From Cornell University News:

An acre of U.S. corn yields about 7,110 pounds of corn for processing into 328 gallons of ethanol.

That's 3,225 kg and 1241 liters.

Let's assume that the "large SUV" has a twenty gallon (76 litre) tank. So that's 7110 pounds divided by about 16. That comes out to 433 pounds (196 kg) of corn.

From the Washington Post:

[...] each pound of corn yields about 1,566 calories.

That's .45kg and 6.56 MJ.

Multiplying by 1566 and dividing by 365 gives us about 1860 calories (7.8 MJ). That's sufficient calories per day for a sedentary forty year old woman (as per WebMD). If our large SUV instead had a thirty gallon (114 litre) tank, that would bring things up to around 2790 calories (11.7 MJ), enough for a moderately active man.

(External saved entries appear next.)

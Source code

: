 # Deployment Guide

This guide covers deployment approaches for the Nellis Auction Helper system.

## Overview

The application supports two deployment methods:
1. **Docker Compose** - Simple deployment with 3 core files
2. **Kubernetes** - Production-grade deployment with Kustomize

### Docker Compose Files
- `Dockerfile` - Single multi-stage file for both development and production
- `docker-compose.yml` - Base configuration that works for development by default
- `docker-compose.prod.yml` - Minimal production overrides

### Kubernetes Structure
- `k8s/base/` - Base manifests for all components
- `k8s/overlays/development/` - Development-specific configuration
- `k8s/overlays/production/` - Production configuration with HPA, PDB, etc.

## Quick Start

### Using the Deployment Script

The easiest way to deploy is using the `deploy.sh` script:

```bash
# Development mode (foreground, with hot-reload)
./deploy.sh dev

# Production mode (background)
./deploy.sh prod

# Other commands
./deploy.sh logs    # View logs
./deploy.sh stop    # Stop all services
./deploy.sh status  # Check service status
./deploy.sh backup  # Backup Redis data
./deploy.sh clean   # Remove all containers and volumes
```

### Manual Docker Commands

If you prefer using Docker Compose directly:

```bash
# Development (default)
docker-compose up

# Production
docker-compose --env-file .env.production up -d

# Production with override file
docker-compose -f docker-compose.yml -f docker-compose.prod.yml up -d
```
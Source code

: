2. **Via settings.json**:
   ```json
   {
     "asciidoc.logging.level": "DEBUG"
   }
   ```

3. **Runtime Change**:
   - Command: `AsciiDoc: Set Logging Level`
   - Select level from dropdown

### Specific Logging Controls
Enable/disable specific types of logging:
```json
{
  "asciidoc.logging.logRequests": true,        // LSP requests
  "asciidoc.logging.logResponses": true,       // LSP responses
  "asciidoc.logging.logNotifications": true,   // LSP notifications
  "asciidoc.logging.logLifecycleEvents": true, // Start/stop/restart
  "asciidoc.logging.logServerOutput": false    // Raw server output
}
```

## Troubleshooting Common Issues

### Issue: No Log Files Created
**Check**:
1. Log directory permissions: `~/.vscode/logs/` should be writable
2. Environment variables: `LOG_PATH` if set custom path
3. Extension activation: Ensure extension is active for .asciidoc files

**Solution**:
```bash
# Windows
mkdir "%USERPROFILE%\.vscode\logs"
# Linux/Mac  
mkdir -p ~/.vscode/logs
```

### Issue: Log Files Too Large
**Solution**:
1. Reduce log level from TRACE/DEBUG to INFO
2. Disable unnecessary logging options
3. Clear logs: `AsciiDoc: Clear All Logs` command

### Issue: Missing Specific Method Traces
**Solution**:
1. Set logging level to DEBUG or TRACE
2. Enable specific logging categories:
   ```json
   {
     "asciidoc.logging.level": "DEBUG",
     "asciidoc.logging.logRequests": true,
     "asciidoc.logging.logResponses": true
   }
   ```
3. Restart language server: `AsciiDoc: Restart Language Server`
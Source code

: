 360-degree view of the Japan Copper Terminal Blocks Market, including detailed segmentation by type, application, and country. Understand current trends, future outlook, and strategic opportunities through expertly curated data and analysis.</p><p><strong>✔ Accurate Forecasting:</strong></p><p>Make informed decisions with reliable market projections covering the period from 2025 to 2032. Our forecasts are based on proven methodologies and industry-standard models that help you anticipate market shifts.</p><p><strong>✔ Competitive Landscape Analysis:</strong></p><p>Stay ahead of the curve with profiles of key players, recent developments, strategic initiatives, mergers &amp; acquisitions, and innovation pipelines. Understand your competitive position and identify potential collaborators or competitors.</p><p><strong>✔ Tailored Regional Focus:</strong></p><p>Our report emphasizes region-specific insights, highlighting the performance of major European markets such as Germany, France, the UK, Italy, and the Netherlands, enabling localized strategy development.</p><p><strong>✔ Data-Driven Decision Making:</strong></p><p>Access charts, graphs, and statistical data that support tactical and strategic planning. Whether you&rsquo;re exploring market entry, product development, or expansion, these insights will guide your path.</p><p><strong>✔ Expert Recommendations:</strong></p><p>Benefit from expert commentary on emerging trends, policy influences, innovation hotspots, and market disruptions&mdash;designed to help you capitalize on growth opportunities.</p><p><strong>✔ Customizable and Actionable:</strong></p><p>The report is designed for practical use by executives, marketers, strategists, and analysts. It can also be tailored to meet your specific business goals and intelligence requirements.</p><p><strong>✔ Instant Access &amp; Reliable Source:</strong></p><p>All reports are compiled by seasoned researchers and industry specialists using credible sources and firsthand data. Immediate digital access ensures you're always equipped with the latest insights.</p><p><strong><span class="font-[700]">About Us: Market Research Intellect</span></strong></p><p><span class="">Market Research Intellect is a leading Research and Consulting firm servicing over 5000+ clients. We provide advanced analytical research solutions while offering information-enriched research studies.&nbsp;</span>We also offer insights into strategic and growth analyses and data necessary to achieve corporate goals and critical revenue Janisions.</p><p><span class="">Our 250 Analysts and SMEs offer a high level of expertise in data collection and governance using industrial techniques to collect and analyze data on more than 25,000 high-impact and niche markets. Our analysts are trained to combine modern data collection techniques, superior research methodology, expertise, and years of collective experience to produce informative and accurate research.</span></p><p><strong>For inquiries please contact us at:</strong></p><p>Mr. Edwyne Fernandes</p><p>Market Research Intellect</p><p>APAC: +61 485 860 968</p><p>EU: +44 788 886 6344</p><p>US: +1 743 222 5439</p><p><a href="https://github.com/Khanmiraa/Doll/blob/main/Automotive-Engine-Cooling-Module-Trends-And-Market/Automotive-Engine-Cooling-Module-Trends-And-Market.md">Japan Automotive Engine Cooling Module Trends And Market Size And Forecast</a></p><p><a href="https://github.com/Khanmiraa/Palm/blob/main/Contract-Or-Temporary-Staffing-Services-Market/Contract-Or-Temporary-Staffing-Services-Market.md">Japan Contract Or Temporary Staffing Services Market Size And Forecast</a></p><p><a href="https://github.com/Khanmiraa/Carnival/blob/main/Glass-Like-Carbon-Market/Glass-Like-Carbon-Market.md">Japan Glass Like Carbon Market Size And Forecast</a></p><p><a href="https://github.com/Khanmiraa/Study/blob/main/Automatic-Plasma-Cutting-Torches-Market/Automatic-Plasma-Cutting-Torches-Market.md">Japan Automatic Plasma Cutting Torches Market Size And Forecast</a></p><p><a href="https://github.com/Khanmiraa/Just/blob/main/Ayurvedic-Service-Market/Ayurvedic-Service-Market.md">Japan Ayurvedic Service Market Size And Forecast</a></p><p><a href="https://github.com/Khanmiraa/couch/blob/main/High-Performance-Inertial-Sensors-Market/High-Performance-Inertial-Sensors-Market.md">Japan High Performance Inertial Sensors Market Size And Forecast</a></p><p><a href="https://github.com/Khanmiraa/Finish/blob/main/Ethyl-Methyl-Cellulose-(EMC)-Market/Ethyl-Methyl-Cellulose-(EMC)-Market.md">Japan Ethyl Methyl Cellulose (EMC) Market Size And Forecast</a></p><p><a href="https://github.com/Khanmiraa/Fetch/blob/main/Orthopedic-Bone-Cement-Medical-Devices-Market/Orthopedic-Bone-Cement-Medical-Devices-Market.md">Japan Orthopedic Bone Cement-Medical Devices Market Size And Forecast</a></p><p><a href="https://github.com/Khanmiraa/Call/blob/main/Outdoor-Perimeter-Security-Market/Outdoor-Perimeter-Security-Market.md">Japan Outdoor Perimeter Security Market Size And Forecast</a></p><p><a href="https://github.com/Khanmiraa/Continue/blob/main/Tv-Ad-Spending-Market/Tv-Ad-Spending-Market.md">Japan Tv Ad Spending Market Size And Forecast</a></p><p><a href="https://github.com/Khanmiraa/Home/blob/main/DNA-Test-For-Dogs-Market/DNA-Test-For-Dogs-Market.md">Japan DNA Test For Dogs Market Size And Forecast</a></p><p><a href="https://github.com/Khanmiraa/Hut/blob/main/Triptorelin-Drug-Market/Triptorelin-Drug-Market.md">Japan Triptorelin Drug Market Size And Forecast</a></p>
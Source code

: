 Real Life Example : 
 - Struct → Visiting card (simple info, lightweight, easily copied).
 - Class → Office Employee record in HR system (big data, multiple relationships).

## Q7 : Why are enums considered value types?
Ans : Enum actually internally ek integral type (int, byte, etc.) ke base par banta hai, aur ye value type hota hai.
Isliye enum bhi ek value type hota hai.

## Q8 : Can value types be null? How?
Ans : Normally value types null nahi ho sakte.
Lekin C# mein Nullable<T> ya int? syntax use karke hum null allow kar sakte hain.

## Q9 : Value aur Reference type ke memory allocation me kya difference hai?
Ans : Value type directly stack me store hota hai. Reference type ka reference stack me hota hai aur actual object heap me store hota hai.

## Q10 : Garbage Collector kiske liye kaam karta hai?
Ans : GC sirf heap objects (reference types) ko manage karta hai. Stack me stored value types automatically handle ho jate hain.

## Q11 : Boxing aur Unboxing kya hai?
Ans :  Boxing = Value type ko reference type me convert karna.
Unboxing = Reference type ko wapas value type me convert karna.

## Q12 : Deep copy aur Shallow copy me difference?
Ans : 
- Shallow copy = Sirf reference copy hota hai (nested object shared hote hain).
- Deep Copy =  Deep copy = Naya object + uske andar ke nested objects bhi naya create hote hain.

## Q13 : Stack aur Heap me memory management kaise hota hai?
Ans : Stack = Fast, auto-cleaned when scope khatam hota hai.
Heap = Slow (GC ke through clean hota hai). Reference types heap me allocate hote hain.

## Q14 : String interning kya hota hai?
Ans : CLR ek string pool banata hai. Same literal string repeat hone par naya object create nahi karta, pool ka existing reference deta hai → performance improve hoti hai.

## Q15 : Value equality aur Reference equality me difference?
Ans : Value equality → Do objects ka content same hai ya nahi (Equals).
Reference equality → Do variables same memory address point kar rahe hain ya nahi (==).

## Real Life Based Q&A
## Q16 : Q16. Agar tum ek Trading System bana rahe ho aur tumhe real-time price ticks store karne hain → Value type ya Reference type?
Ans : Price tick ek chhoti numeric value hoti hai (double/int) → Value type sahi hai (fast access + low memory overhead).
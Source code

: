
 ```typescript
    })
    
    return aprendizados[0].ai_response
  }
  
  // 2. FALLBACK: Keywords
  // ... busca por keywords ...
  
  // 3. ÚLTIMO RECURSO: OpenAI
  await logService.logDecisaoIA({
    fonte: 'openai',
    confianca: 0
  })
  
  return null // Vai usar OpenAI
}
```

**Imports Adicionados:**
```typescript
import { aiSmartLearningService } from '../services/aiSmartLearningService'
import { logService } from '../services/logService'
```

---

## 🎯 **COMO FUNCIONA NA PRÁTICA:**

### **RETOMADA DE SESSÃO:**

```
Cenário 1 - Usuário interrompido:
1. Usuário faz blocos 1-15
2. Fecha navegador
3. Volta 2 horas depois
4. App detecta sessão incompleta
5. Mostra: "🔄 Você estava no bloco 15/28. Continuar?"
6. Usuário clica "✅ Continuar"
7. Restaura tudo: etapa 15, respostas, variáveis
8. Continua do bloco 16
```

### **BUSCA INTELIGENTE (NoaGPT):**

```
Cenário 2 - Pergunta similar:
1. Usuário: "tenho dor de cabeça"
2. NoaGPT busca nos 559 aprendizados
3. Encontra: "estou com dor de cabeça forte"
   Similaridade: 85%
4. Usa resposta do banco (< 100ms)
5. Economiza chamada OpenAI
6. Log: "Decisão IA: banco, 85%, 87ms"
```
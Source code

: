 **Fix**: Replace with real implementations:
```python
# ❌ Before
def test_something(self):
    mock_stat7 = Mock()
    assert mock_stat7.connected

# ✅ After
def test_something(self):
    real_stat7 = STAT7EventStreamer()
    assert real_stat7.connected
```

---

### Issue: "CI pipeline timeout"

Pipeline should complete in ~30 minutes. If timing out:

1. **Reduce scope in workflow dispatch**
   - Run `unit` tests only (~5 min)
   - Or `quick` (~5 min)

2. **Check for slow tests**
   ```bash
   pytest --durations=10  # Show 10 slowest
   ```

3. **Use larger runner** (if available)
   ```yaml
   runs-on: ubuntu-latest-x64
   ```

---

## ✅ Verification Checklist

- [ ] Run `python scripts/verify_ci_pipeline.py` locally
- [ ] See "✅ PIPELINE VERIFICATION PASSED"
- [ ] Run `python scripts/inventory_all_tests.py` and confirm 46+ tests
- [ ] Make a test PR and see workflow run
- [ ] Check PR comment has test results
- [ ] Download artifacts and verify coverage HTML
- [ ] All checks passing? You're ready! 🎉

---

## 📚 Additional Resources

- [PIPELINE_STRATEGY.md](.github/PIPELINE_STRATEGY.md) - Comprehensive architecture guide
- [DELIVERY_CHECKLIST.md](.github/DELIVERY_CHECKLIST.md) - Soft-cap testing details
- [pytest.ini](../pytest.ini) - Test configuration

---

This obviously ignores any nutritional deficiencies in corn. In reality an all corn diet would likely be short on some key nutrients, like protein. But given that caveat, the comparison is numerically accurate.

Why it seems off

Since it definitely costs me more in a year to eat than it would to fill the tank of an SUV, something must be off here. What am I missing?

I don't know your actual shopping and dietary habits, but I suspect:

  1. You don't buy corn in bulk from farmers. As such, if you bought 433 pounds (196 kg) of corn, you'd pay more than the $21 (US; see the Cornell link for the $1.05 per gallon price).
  2. You have higher standards for your corn than ethanol producers do.

    • You want your corn juicy, not dry.
    • You want all of the husk removed, including the silk strands.
    • You want all of the cob removed.

    Ethanol producers don't care as much about that stuff. Corn is preferable, but it's not like they're eating it. So processing corn for ethanol can take shortcuts that food processors can't.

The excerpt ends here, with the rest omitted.